===== Dataset extract =====

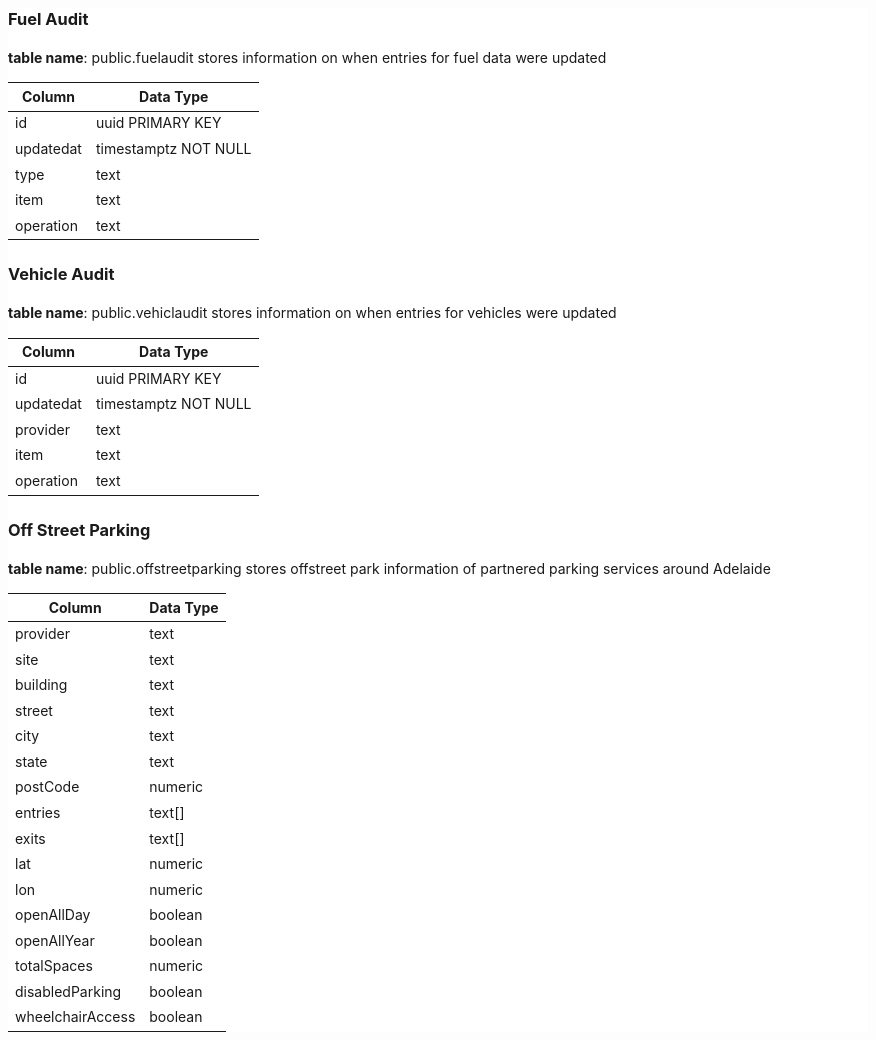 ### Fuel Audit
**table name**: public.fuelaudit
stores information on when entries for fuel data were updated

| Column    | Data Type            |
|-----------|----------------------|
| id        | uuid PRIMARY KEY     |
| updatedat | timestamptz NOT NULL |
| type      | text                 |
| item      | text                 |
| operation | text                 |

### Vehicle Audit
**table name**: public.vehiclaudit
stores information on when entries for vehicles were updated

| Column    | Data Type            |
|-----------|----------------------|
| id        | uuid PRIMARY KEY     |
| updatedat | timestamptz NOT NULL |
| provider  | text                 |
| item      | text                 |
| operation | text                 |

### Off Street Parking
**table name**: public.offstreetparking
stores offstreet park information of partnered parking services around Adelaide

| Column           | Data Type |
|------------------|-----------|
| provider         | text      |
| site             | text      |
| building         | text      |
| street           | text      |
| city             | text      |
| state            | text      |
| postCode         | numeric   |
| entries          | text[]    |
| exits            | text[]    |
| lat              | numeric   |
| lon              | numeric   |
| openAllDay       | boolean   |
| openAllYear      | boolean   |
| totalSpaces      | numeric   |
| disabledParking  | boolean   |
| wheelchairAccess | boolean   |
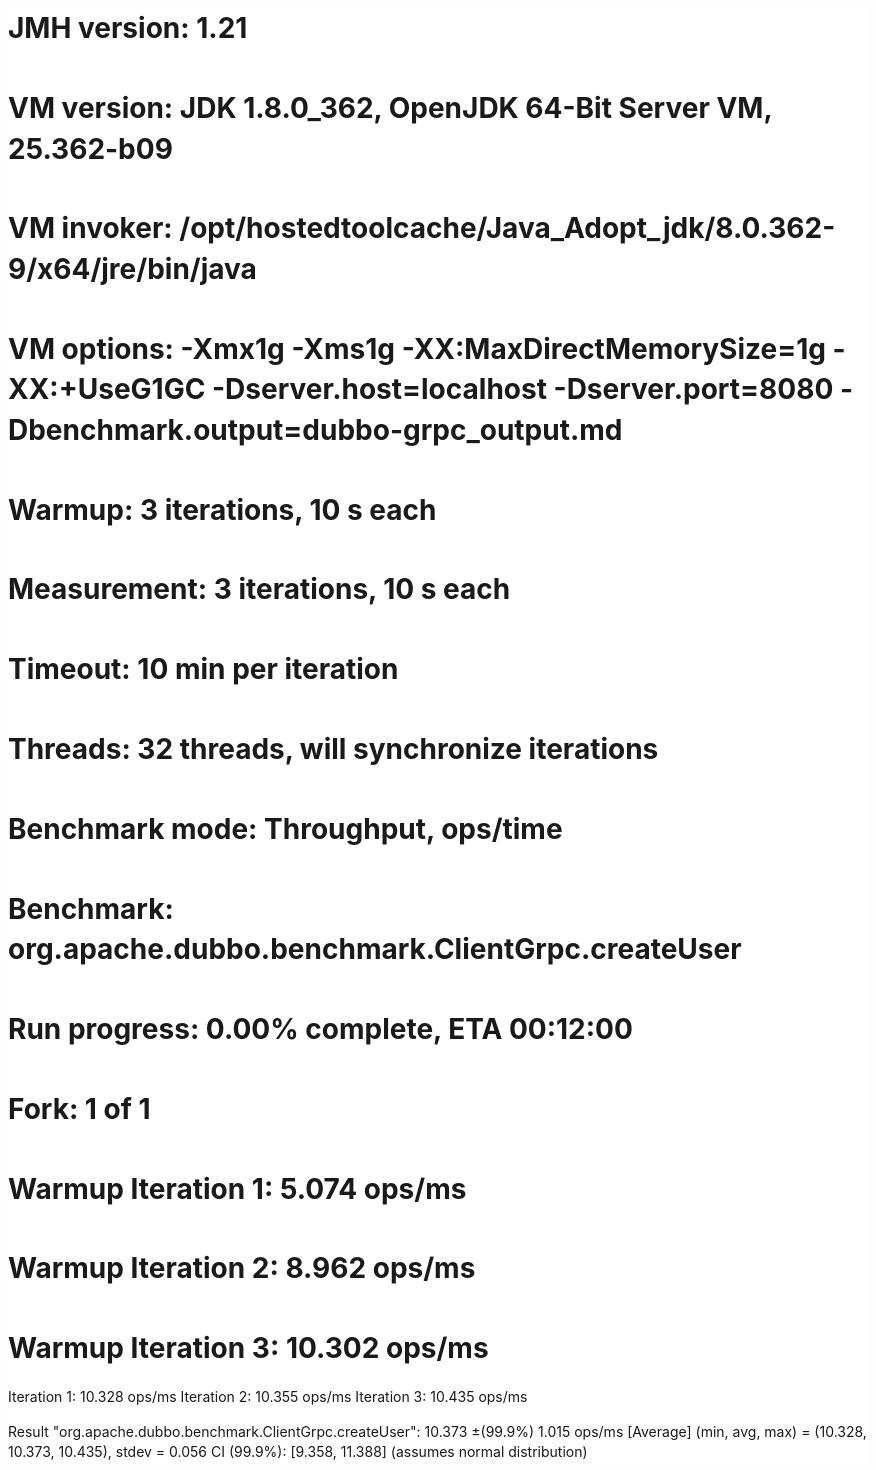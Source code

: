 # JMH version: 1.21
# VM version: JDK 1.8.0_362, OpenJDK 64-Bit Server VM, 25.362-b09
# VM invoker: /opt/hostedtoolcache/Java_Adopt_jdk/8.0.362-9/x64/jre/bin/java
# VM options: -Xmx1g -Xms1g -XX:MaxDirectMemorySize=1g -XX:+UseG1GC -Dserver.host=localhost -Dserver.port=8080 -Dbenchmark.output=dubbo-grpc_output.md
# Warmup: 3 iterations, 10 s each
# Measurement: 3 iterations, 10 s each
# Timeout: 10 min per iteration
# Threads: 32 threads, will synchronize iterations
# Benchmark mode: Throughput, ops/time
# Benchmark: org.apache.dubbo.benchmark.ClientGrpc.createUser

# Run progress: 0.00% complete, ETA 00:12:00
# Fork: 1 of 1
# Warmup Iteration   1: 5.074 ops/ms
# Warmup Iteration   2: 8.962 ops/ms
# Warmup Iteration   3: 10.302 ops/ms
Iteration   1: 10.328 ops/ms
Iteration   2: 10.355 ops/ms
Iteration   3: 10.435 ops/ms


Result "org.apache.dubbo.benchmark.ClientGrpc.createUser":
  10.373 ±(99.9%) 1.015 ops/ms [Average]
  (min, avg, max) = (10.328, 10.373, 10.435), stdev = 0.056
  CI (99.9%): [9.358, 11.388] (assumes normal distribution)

=====

▶ [Exercise]: Going from the line with "stores offstreet park" to the last line of the listing, write out each line exactly and nothing else. Leave out all pictures.

▶ [Response area]:
stores offstreet park information of partnered parking services around Adelaide

| Column           | Data Type |
|------------------|-----------|
| provider         | text      |
| site             | text      |
| building         | text      |
| street           | text      |
| city             | text      |
| state            | text      |
| postCode         | numeric   |
| entries          | text[]    |
| exits            | text[]    |
| lat              | numeric   |
| lon              | numeric   |
| openAllDay       | boolean   |
| openAllYear      | boolean   |
| totalSpaces      | numeric   |
| disabledParking  | boolean   |
| wheelchairAccess | boolean   |
Source code

: # JMH version: 1.21
# VM version: JDK 1.8.0_362, OpenJDK 64-Bit Server VM, 25.362-b09
# VM invoker: /opt/hostedtoolcache/Java_Adopt_jdk/8.0.362-9/x64/jre/bin/java
# VM options: -Xmx1g -Xms1g -XX:MaxDirectMemorySize=1g -XX:+UseG1GC -Dserver.host=localhost -Dserver.port=8080 -Dbenchmark.output=dubbo-grpc_output.md
# Warmup: 3 iterations, 10 s each
# Measurement: 3 iterations, 10 s each
# Timeout: 10 min per iteration
# Threads: 32 threads, will synchronize iterations
# Benchmark mode: Throughput, ops/time
# Benchmark: org.apache.dubbo.benchmark.ClientGrpc.createUser

# Run progress: 0.00% complete, ETA 00:12:00
# Fork: 1 of 1
# Warmup Iteration   1: 5.074 ops/ms
# Warmup Iteration   2: 8.962 ops/ms
# Warmup Iteration   3: 10.302 ops/ms
Iteration   1: 10.328 ops/ms
Iteration   2: 10.355 ops/ms
Iteration   3: 10.435 ops/ms


Result "org.apache.dubbo.benchmark.ClientGrpc.createUser":
  10.373 ±(99.9%) 1.015 ops/ms [Average]
  (min, avg, max) = (10.328, 10.373, 10.435), stdev = 0.056
  CI (99.9%): [9.358, 11.388] (assumes normal distribution)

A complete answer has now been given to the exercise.